Aside from the extreme vagueness of such an alleged contractual duty, there is no evidence to support it. To try to support their claim, the Harrises assert: (1) that on August 4, 2004, a representative of NCS physically led them to the office of Harvey Zameck; (2) that as a result of the introduction, the Harrises retained Zameck to act as their attorney and represent their interests against Allstate; (3) that in the letter dated March 7, 2005, NCS informed the Harrises that their case was being assigned to an unnamed associate of Zameck; and (4) that the letter also stated, however, that Zameck would remain a part of the Harrises' “legal team.”
See e.g., Harrises' Am. Third–Party Compl. (Docket # 83).

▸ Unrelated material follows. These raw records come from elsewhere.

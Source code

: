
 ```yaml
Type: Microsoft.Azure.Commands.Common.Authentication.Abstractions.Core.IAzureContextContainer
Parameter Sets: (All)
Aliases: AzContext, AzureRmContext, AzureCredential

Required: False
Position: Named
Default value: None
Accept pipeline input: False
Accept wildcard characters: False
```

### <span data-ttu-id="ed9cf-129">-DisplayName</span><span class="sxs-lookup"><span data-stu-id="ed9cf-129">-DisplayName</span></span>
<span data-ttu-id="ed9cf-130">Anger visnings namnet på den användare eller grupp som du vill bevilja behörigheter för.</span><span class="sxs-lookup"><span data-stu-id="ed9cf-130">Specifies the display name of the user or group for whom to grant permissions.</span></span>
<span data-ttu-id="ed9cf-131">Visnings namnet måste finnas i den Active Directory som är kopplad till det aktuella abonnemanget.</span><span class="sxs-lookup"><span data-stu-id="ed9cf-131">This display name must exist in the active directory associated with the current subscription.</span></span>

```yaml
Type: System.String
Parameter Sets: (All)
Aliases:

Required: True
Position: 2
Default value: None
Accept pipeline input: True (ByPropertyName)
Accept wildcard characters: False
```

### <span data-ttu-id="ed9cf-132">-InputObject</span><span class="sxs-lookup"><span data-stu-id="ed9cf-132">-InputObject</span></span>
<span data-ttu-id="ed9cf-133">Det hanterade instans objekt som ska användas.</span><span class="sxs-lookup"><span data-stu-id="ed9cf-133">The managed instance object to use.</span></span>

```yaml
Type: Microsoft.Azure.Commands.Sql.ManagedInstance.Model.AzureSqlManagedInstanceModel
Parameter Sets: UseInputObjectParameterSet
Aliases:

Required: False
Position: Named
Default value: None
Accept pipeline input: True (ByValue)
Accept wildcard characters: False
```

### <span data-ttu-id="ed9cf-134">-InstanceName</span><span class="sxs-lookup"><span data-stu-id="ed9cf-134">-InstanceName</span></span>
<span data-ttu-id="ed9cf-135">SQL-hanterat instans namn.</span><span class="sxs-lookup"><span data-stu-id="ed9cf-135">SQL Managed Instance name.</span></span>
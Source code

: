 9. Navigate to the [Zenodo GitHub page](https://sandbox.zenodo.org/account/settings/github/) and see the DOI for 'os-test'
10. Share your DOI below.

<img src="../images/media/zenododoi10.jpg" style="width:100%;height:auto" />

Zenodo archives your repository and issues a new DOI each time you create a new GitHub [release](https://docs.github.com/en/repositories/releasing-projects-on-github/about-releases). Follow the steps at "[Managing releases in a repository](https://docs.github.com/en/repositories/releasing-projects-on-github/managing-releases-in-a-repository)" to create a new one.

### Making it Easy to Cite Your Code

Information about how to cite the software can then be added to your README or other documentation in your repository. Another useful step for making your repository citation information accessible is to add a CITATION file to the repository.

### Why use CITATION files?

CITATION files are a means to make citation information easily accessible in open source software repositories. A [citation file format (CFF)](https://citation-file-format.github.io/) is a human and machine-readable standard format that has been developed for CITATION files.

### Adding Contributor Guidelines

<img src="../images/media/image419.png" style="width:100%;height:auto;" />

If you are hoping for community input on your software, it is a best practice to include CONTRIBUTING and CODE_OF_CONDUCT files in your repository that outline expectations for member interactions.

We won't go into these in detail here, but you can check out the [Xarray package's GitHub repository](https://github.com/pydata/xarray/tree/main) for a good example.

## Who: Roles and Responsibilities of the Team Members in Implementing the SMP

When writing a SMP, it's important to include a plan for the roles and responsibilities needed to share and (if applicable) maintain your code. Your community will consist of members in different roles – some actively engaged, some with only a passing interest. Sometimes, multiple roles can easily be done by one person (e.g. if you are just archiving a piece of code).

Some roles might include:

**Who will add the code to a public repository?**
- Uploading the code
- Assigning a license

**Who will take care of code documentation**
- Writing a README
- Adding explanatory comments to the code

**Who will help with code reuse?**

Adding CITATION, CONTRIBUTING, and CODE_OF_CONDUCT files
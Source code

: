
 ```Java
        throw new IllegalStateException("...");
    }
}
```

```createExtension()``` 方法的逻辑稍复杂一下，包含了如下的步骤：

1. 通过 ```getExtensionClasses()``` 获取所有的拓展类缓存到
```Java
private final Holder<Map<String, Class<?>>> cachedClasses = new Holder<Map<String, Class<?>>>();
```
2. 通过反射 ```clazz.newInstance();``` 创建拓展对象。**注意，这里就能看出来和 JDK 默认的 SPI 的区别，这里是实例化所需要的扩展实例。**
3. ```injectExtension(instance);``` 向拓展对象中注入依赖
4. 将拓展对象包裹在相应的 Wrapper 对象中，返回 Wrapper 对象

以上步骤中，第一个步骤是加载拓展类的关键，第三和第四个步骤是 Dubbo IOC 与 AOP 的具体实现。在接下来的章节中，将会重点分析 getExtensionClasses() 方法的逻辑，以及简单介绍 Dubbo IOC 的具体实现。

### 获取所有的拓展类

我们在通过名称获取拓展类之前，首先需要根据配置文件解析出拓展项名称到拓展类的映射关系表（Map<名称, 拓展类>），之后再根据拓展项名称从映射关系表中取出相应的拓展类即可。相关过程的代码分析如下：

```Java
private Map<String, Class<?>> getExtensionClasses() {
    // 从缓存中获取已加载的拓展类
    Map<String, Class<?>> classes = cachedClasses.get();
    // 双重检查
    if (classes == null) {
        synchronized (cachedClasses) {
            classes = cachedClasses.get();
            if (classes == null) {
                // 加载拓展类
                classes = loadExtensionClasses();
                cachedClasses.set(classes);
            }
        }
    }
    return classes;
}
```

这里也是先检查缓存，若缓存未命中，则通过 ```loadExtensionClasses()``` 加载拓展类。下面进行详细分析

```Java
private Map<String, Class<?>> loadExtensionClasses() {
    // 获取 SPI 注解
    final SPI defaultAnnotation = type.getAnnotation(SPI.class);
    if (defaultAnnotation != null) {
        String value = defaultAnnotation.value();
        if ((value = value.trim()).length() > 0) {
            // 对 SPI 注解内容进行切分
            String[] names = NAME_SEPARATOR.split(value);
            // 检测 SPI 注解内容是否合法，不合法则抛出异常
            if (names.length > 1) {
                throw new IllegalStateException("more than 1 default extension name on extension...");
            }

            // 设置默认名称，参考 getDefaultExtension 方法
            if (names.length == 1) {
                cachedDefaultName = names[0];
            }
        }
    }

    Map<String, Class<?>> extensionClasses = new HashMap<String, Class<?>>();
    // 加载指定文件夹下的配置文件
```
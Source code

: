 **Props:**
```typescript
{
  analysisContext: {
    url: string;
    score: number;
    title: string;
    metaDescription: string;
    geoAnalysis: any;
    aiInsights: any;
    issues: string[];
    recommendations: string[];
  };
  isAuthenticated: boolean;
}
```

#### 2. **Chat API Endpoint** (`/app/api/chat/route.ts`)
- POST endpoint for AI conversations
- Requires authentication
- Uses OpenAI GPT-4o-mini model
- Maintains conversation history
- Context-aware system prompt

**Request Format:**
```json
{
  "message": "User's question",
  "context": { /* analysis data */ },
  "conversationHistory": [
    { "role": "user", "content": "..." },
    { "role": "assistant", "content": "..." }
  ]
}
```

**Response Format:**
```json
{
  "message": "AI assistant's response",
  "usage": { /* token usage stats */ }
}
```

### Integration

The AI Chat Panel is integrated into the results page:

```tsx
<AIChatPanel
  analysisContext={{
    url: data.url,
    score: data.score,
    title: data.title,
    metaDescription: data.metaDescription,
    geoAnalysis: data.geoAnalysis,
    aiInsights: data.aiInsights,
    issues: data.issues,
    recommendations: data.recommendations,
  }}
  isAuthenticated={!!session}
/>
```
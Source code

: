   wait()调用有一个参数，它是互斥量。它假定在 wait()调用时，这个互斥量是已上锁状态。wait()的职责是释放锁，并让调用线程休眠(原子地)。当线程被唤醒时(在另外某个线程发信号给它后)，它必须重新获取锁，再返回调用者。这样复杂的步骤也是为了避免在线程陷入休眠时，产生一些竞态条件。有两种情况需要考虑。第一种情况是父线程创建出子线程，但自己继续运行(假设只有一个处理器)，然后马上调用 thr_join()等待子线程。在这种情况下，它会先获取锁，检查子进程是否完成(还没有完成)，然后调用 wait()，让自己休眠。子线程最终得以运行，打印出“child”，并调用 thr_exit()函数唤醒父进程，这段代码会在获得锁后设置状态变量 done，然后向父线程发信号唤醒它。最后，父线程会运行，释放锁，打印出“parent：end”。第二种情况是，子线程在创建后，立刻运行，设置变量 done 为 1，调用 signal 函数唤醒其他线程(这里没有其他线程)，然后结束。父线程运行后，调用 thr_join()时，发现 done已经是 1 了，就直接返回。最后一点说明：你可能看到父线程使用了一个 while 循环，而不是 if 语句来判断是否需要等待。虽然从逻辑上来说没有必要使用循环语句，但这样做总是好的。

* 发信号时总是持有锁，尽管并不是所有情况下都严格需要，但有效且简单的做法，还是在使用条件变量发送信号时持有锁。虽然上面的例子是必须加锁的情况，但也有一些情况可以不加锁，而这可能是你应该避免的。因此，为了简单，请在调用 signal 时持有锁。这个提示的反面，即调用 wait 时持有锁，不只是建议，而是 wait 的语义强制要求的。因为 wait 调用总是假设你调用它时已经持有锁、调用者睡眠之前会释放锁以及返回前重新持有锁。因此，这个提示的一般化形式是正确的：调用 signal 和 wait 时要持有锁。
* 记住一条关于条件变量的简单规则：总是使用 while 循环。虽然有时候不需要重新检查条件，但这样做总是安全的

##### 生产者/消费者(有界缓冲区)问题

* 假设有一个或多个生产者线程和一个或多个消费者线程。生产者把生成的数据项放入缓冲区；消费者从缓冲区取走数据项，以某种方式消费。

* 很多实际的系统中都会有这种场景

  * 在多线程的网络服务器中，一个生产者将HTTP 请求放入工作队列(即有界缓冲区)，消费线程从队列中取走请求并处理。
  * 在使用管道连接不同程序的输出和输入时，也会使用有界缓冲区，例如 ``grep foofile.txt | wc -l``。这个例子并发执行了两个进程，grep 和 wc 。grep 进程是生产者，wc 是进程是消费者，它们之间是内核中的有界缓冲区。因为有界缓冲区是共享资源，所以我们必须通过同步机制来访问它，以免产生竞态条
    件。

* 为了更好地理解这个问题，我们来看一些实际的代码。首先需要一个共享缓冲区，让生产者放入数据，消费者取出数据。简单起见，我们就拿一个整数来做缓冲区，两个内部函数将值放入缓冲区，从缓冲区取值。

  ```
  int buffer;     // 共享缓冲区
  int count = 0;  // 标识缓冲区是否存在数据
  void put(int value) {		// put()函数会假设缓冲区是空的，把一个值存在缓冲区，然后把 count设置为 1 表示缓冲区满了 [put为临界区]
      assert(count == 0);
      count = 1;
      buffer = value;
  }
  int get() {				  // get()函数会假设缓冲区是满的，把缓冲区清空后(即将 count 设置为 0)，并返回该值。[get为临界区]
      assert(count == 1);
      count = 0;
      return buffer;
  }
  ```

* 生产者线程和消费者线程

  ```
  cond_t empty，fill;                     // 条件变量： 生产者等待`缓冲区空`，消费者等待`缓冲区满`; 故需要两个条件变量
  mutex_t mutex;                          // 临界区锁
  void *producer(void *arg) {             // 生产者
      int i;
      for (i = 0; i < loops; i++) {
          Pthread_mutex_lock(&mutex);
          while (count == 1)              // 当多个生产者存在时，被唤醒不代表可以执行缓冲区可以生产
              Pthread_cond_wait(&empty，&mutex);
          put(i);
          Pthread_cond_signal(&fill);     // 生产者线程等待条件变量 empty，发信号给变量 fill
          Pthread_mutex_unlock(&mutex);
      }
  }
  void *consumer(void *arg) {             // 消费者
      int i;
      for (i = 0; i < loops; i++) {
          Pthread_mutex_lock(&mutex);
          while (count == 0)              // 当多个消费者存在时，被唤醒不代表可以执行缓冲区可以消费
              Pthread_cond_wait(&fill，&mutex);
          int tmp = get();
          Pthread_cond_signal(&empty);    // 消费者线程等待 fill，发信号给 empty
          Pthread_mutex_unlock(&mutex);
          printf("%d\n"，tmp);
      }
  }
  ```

NCS argues that the Harrises' evidence falls short of establishing a contract modification, and of establishing any contractual duty by NCS to provide any sort of “legal team.”
See e.g., NCS's Mot. Summ. J. (Docket # 99).
The Court concludes that there is no genuine issue of material fact, and that NCS's conduct did not modify the parties' original written contract. First, unilateral action by NCS cannot give rise to a contractual modification, Quality Prods. & Concepts Co., 666 N.W.2d at 258. Second, NCS's conduct on August 4, 2004 was nothing more than an introduction to, and possibly a recommendation of, attorney Zameck. Third, NCS's March 7, 2005 letter to the Harrises says clearly: “This is just a courtesy letter[,]” and the letter does nothing more than give the Harrises forewarning of a future expected letter from their attorney, Harvey Zameck, and a limited preview of what NCS expected Zameck's letter to say. Viewing NCS's letter in a light most favorable to the Harrises, the letter is not evidence of any offer or agreement by NCS to undertake any sort of duty to provide the Harrises with an attorney or any sort of “legal team.”
Because the original written contract between the Harrises and NCS was neither breached nor modified, NCS is entitled to summary judgment.
VI. Conclusion
For the reasons stated in this opinion, the Court will enter an order granting NCS's motion for summary judgment, and denying the Harrises' motion for summary judgment.